** Exercise data follows **

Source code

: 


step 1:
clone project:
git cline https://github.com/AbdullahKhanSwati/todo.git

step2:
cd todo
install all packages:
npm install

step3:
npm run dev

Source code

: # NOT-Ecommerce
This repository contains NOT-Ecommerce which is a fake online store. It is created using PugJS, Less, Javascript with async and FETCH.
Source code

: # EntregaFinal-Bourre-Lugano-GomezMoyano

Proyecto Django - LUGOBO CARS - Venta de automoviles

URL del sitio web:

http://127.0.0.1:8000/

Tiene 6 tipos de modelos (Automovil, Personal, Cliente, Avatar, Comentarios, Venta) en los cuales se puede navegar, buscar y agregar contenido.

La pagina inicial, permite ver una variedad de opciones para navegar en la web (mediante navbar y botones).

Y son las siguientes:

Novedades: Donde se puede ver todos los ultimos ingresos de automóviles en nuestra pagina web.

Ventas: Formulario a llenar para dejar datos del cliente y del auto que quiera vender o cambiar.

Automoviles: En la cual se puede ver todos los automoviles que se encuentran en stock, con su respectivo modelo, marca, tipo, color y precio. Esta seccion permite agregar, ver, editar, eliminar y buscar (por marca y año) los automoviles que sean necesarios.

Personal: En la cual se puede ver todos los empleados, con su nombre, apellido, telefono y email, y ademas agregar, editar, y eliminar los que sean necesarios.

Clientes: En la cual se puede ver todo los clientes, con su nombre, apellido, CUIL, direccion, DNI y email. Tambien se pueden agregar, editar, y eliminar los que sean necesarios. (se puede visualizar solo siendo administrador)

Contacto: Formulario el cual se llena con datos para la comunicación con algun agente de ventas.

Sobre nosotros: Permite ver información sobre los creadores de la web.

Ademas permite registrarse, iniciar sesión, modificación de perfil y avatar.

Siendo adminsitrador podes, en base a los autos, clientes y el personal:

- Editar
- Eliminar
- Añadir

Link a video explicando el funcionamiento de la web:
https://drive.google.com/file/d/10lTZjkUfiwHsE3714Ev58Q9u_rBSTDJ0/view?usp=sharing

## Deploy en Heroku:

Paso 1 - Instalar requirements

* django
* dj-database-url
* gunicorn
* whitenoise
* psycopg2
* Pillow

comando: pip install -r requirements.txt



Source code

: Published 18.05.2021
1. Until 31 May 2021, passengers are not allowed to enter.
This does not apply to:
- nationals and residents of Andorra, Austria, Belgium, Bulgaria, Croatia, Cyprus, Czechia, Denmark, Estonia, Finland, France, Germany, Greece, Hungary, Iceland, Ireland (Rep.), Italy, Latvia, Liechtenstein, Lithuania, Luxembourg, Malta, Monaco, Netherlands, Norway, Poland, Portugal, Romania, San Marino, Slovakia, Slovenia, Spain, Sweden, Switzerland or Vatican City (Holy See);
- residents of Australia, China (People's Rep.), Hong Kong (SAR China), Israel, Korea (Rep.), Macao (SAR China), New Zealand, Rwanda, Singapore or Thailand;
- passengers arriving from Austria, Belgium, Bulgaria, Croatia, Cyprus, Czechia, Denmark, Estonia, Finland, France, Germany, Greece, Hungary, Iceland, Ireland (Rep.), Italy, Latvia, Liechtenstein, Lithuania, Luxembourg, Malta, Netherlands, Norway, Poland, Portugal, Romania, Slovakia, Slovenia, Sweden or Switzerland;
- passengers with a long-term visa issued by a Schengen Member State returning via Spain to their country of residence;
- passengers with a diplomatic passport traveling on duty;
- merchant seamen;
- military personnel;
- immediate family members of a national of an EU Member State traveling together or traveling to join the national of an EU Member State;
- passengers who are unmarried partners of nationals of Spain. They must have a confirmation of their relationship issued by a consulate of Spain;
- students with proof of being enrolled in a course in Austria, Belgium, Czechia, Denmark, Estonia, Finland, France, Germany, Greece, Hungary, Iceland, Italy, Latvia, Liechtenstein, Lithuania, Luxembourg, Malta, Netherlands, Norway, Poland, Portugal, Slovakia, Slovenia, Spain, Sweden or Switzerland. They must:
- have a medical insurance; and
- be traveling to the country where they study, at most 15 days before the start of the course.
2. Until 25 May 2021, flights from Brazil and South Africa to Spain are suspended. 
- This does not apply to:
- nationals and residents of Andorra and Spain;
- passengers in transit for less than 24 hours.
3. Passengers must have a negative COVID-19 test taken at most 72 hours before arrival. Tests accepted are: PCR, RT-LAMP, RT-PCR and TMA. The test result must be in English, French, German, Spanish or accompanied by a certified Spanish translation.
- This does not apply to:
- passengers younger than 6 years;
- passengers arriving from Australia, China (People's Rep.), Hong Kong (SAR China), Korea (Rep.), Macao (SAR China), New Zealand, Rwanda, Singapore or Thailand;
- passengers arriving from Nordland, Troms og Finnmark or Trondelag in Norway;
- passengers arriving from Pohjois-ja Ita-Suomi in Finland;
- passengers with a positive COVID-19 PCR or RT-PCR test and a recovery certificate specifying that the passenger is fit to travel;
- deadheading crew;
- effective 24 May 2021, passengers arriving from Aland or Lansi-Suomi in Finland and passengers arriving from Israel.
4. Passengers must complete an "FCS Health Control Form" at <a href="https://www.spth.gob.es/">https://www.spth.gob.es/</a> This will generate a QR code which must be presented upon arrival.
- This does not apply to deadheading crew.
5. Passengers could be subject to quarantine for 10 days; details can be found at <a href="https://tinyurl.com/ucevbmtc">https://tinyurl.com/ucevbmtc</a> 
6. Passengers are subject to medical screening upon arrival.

** End of Exercise data **

What is required. Extract all of the data above without altering anything.

Response to this exercise.
Source code

: 


step 1:
clone project:
git cline https://github.com/AbdullahKhanSwati/todo.git

step2:
cd todo
install all packages:
npm install

step3:
npm run dev

Source code

: # NOT-Ecommerce
This repository contains NOT-Ecommerce which is a fake online store. It is created using PugJS, Less, Javascript with async and FETCH.
Source code

: # EntregaFinal-Bourre-Lugano-GomezMoyano

Proyecto Django - LUGOBO CARS - Venta de automoviles

URL del sitio web:

http://127.0.0.1:8000/

Tiene 6 tipos de modelos (Automovil, Personal, Cliente, Avatar, Comentarios, Venta) en los cuales se puede navegar, buscar y agregar contenido.

La pagina inicial, permite ver una variedad de opciones para navegar en la web (mediante navbar y botones).

Y son las siguientes:

Novedades: Donde se puede ver todos los ultimos ingresos de automóviles en nuestra pagina web.

Ventas: Formulario a llenar para dejar datos del cliente y del auto que quiera vender o cambiar.

Automoviles: En la cual se puede ver todos los automoviles que se encuentran en stock, con su respectivo modelo, marca, tipo, color y precio. Esta seccion permite agregar, ver, editar, eliminar y buscar (por marca y año) los automoviles que sean necesarios.

Personal: En la cual se puede ver todos los empleados, con su nombre, apellido, telefono y email, y ademas agregar, editar, y eliminar los que sean necesarios.

Clientes: En la cual se puede ver todo los clientes, con su nombre, apellido, CUIL, direccion, DNI y email. Tambien se pueden agregar, editar, y eliminar los que sean necesarios. (se puede visualizar solo siendo administrador)

Contacto: Formulario el cual se llena con datos para la comunicación con algun agente de ventas.

Sobre nosotros: Permite ver información sobre los creadores de la web.

Ademas permite registrarse, iniciar sesión, modificación de perfil y avatar.

Siendo adminsitrador podes, en base a los autos, clientes y el personal:

- Editar
- Eliminar
- Añadir

Link a video explicando el funcionamiento de la web:
https://drive.google.com/file/d/10lTZjkUfiwHsE3714Ev58Q9u_rBSTDJ0/view?usp=sharing

## Deploy en Heroku:

Paso 1 - Instalar requirements

* django
* dj-database-url
* gunicorn
* whitenoise
* psycopg2
* Pillow

comando: pip install -r requirements.txt



Source code

: Published 18.05.2021
1. Until 31 May 2021, passengers are not allowed to enter.
This does not apply to:
- nationals and residents of Andorra, Austria, Belgium, Bulgaria, Croatia, Cyprus, Czechia, Denmark, Estonia, Finland, France, Germany, Greece, Hungary, Iceland, Ireland (Rep.), Italy, Latvia, Liechtenstein, Lithuania, Luxembourg, Malta, Monaco, Netherlands, Norway, Poland, Portugal, Romania, San Marino, Slovakia, Slovenia, Spain, Sweden, Switzerland or Vatican City (Holy See);
- residents of Australia, China (People's Rep.), Hong Kong (SAR China), Israel, Korea (Rep.), Macao (SAR China), New Zealand, Rwanda, Singapore or Thailand;
- passengers arriving from Austria, Belgium, Bulgaria, Croatia, Cyprus, Czechia, Denmark, Estonia, Finland, France, Germany, Greece, Hungary, Iceland, Ireland (Rep.), Italy, Latvia, Liechtenstein, Lithuania, Luxembourg, Malta, Netherlands, Norway, Poland, Portugal, Romania, Slovakia, Slovenia, Sweden or Switzerland;
- passengers with a long-term visa issued by a Schengen Member State returning via Spain to their country of residence;
- passengers with a diplomatic passport traveling on duty;
- merchant seamen;
- military personnel;
- immediate family members of a national of an EU Member State traveling together or traveling to join the national of an EU Member State;
- passengers who are unmarried partners of nationals of Spain. They must have a confirmation of their relationship issued by a consulate of Spain;
- students with proof of being enrolled in a course in Austria, Belgium, Czechia, Denmark, Estonia, Finland, France, Germany, Greece, Hungary, Iceland, Italy, Latvia, Liechtenstein, Lithuania, Luxembourg, Malta, Netherlands, Norway, Poland, Portugal, Slovakia, Slovenia, Spain, Sweden or Switzerland. They must:
- have a medical insurance; and
- be traveling to the country where they study, at most 15 days before the start of the course.
2. Until 25 May 2021, flights from Brazil and South Africa to Spain are suspended. 
- This does not apply to:
- nationals and residents of Andorra and Spain;
- passengers in transit for less than 24 hours.
3. Passengers must have a negative COVID-19 test taken at most 72 hours before arrival. Tests accepted are: PCR, RT-LAMP, RT-PCR and TMA. The test result must be in English, French, German, Spanish or accompanied by a certified Spanish translation.
- This does not apply to:
- passengers younger than 6 years;
- passengers arriving from Australia, China (People's Rep.), Hong Kong (SAR China), Korea (Rep.), Macao (SAR China), New Zealand, Rwanda, Singapore or Thailand;
- passengers arriving from Nordland, Troms og Finnmark or Trondelag in Norway;
- passengers arriving from Pohjois-ja Ita-Suomi in Finland;
- passengers with a positive COVID-19 PCR or RT-PCR test and a recovery certificate specifying that the passenger is fit to travel;
- deadheading crew;
- effective 24 May 2021, passengers arriving from Aland or Lansi-Suomi in Finland and passengers arriving from Israel.
4. Passengers must complete an "FCS Health Control Form" at <a href="https://www.spth.gob.es/">https://www.spth.gob.es/</a> This will generate a QR code which must be presented upon arrival.
- This does not apply to deadheading crew.
5. Passengers could be subject to quarantine for 10 days; details can be found at <a href="https://tinyurl.com/ucevbmtc">https://tinyurl.com/ucevbmtc</a> 
6. Passengers are subject to medical screening upon arrival.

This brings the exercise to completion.